The target audience for Coachella, the die-hard music fans who once duked it out for tickets, may have also changed their concert-going preferences.

“The consumer may be growing up a bit and may not want to be standing in a mud pit or in the hot sun,” Edgren said. “When you go to Coachella, you’re basically standing up the whole time and it’s an ordeal.”

Dietrick, who also produces music at Joshua Tree Recording Studio, noted that Coachella attendees now get an experience that is removed from the “community element that music is actually really all about.”

“They’ve squeezed too hard on the class of people that were going there to escape and have fun,” he said.

Coachella also seems to attract a different kind of music fan today than it did at its inception and in its early years, when it boasted legendary headliners like Paul McCartney, Prince, Nine Inch Nails and the Red Hot Chili Peppers. With fewer rock bands and more brand partnerships, the festival has been criticized for becoming a “plaything for influencers,” as Werde put it.

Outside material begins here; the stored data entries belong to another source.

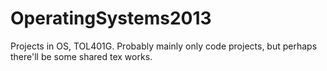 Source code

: OperatingSystems2013
====================

Projects in OS, TOL401G.
Probably mainly only code projects, but perhaps there'll be some shared tex works.
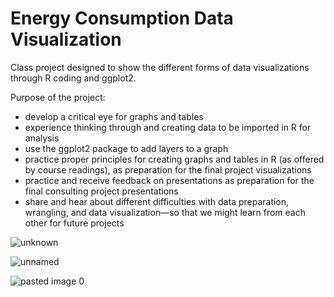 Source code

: # Energy Consumption Data Visualization

Class project designed to show the different forms of data visualizations through R coding and ggplot2. 

Purpose of the project:

  - develop a critical eye for graphs and tables
  - experience thinking through and creating data to be imported in R for analysis
  - use the ggplot2 package to add layers to a graph
  - practice proper principles for creating graphs and tables in R (as offered by course readings), as preparation for the final project visualizations
  - practice and receive feedback on presentations as preparation for the final consulting project presentations
  - share and hear about different difficulties with data preparation, wrangling, and data visualization—so that we might learn from each other for future projects

![unknown](https://user-images.githubusercontent.com/58790294/123346616-91107c80-d50d-11eb-93e0-9b23bcc55e7d.png)

![unnamed](https://user-images.githubusercontent.com/58790294/123346624-94a40380-d50d-11eb-82e7-c3cc486400fb.png)

![pasted image 0](https://user-images.githubusercontent.com/58790294/123346629-97065d80-d50d-11eb-8c71-983dd1a8d077.png)
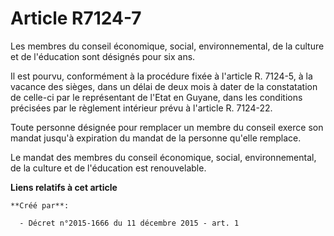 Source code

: # Article R7124-7

Les membres du conseil économique, social, environnemental, de la culture et de l'éducation sont désignés pour six ans. 

Il est pourvu, conformément à la procédure fixée à l'article R. 7124-5, à la vacance des sièges, dans un délai de deux mois à
dater de la constatation de celle-ci par le représentant de l'Etat en Guyane, dans les conditions précisées par le règlement
intérieur prévu à l'article R. 7124-22. 

Toute personne désignée pour remplacer un membre du conseil exerce son mandat jusqu'à expiration du mandat de la personne
qu'elle remplace. 

Le mandat des membres du conseil économique, social, environnemental, de la culture et de l'éducation est renouvelable.

**Liens relatifs à cet article**

	**Créé par**:

	  - Décret n°2015-1666 du 11 décembre 2015 - art. 1
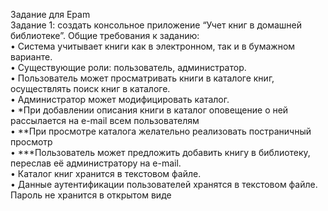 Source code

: Задание для Epam  
Задание 1: создать консольное приложение “Учет книг в домашней библиотеке”.
Общие требования к заданию:  
• Система учитывает книги как в электронном, так и в бумажном варианте.  
• Существующие роли: пользователь, администратор.  
• Пользователь может просматривать книги в каталоге книг, осуществлять поиск 
книг в каталоге.   
• Администратор может модифицировать каталог.  
• *При добавлении описания книги в каталог оповещение о ней рассылается на 
e-mail всем пользователям  
• **При просмотре каталога желательно реализовать постраничный просмотр  
• ***Пользователь может предложить добавить книгу в библиотеку, переслав её 
администратору на e-mail.  
• Каталог книг хранится в текстовом файле.  
• Данные аутентификации пользователей хранятся в текстовом файле. Пароль 
не хранится в открытом виде
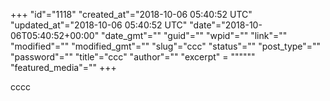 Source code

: +++
"id"="1118"
"created_at"="2018-10-06 05:40:52 UTC"
"updated_at"="2018-10-06 05:40:52 UTC"
"date"="2018-10-06T05:40:52+00:00"
"date_gmt"=""
"guid"=""
"wpid"=""
"link"=""
"modified"=""
"modified_gmt"=""
"slug"="ccc"
"status"=""
"post_type"=""
"password"=""
"title"="ccc"
"author"=""
"excerpt" = """"""
"featured_media"=""
+++
<p>cccc</p>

Beyond the changes to Coachella’s audience, the music and entertainment industries are also experiencing shifts in terms of what it takes to become famous and build a following. Werde said the music world is facing “enormous fragmentation” because of the volume of musicians creating and sharing their work online. He called this new phase “the age of a thousand niches” and noted that fans’ following of celebrities is getting wider, not deeper.

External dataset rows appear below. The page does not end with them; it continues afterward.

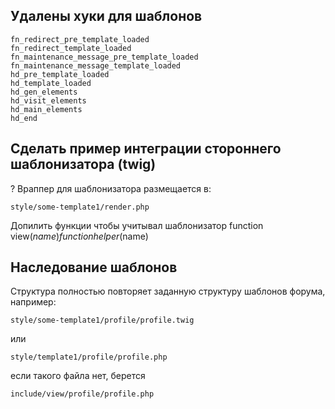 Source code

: 
## Удалены хуки для шаблонов

    fn_redirect_pre_template_loaded
    fn_redirect_template_loaded
    fn_maintenance_message_pre_template_loaded
    fn_maintenance_message_template_loaded
    hd_pre_template_loaded
    hd_template_loaded
    hd_gen_elements
    hd_visit_elements
    hd_main_elements
    hd_end


## Сделать пример интеграции стороннего шаблонизатора (twig)

? Враппер для шаблонизатора размещается в:
    
    style/some-template1/render.php

Допилить функции чтобы учитывал шаблонизатор
    function view($name)
    function helper($name)

## Наследование шаблонов 

Cтруктура полностью повторяет заданную структуру шаблонов форума, например:

    style/some-template1/profile/profile.twig
    
или
    
    style/template1/profile/profile.php
    
если такого файла нет, берется

    include/view/profile/profile.php
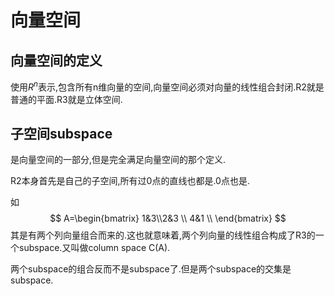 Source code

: 
# 向量空间

## 向量空间的定义

使用$R^n$表示,包含所有n维向量的空间,向量空间必须对向量的线性组合封闭.R2就是普通的平面.R3就是立体空间.

## 子空间subspace

是向量空间的一部分,但是完全满足向量空间的那个定义.

 R2本身首先是自己的子空间,所有过0点的直线也都是.0点也是.

如$$
A=\begin{bmatrix} 1&3\\2&3 \\ 4&1 \\ \end{bmatrix} 
$$
其是有两个列向量组合而来的.这也就意味着,两个列向量的线性组合构成了R3的一个subspace.又叫做column space C(A).

两个subspace的组合反而不是subspace了.但是两个subspace的交集是subspace. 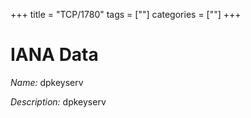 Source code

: +++
title = "TCP/1780"
tags = [""]
categories = [""]
+++

# IANA Data

_Name:_ dpkeyserv

_Description:_ dpkeyserv


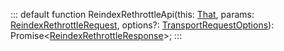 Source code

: :::
default function ReindexRethrottleApi(this: [That](./That.md), params: [ReindexRethrottleRequest](./ReindexRethrottleRequest.md), options?: [TransportRequestOptions](./TransportRequestOptions.md)): Promise<[ReindexRethrottleResponse](./ReindexRethrottleResponse.md)>;
:::
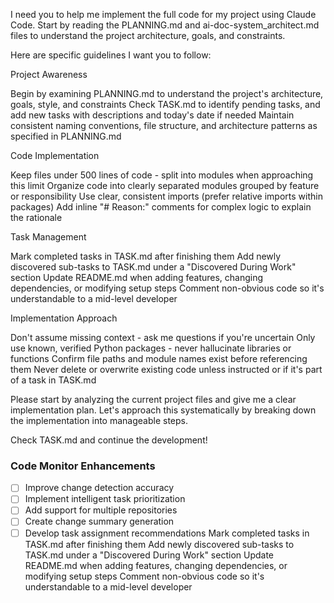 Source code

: I need you to help me implement the full code for my project using Claude Code. Start by reading the PLANNING.md and ai-doc-system_architect.md files to understand the project architecture, goals, and constraints.


Here are specific guidelines I want you to follow:


Project Awareness

Begin by examining PLANNING.md to understand the project's architecture, goals, style, and constraints
Check TASK.md to identify pending tasks, and add new tasks with descriptions and today's date if needed
Maintain consistent naming conventions, file structure, and architecture patterns as specified in PLANNING.md



Code Implementation

Keep files under 500 lines of code - split into modules when approaching this limit
Organize code into clearly separated modules grouped by feature or responsibility
Use clear, consistent imports (prefer relative imports within packages)
Add inline "# Reason:" comments for complex logic to explain the rationale



Task Management

Mark completed tasks in TASK.md after finishing them
Add newly discovered sub-tasks to TASK.md under a "Discovered During Work" section
Update README.md when adding features, changing dependencies, or modifying setup steps
Comment non-obvious code so it's understandable to a mid-level developer



Implementation Approach

Don't assume missing context - ask me questions if you're uncertain
Only use known, verified Python packages - never hallucinate libraries or functions
Confirm file paths and module names exist before referencing them
Never delete or overwrite existing code unless instructed or if it's part of a task in TASK.md



Please start by analyzing the current project files and give me a clear implementation plan. Let's approach this systematically by breaking down the implementation into manageable steps.



Check TASK.md and continue the development!
### Code Monitor Enhancements
- [ ] Improve change detection accuracy
- [ ] Implement intelligent task prioritization
- [ ] Add support for multiple repositories
- [ ] Create change summary generation
- [ ] Develop task assignment recommendations
Mark completed tasks in TASK.md after finishing them
Add newly discovered sub-tasks to TASK.md under a "Discovered During Work" section
Update README.md when adding features, changing dependencies, or modifying setup steps
Comment non-obvious code so it's understandable to a mid-level developer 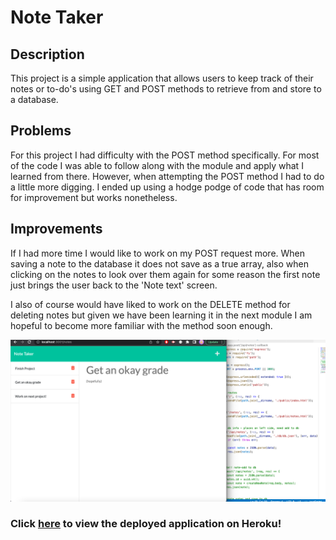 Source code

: # Note Taker

## Description

This project is a simple application that allows users to keep track of their notes or to-do's using GET and POST methods to retrieve from and store to a database. 

## Problems

For this project I had difficulty with the POST method specifically. For most of the code I was able to follow along with the module and apply what I learned from there. However, when attempting the POST method I had to do a little more digging. I ended up using a hodge podge of code that has room for improvement but works nonetheless.

## Improvements

If I had more time I would like to work on my POST request more. When saving a note to the database it does not save as a true array, also when clicking on the notes to look over them again for some reason the first note just brings the user back to the 'Note text' screen.

I also of course would have liked to work on the DELETE method for deleting notes but given we have been learning it in the next module I am hopeful to become more familiar with the method soon enough.

![alt text](./NTSS.png)

### Click [here](https://fathomless-fortress-53272.herokuapp.com/notes) to view the deployed application on Heroku!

“These are real changes that are happening in the star system, and festivals are dependent on the star system. Festivals create this experience around all these stars and if those stars get smaller, those festivals get smaller. If those stars get fewer, those festivals are going to struggle.”

In its 23rd edition, Coachella seems to be reaching a stabilizing point where it is no longer the hottest ticket of the year but is still attracting a wide audience.

“The form of struggle that Coachella is having is probably a form of struggle that a lot of people would kill to have,” Werde said.

Like fellow long-running music festival Lollapalooza in Chicago, Edgren said Coachella has “settled” into a new phase and will likely continue to experience ebbs and flows with its sales in coming years.

“There’s no way any event or festival like that can sustain that kind of success forever. There’s just no way,” Edgren said. “There has to be dips, some years are slightly better than others. They’re not the new kid on the block anymore.”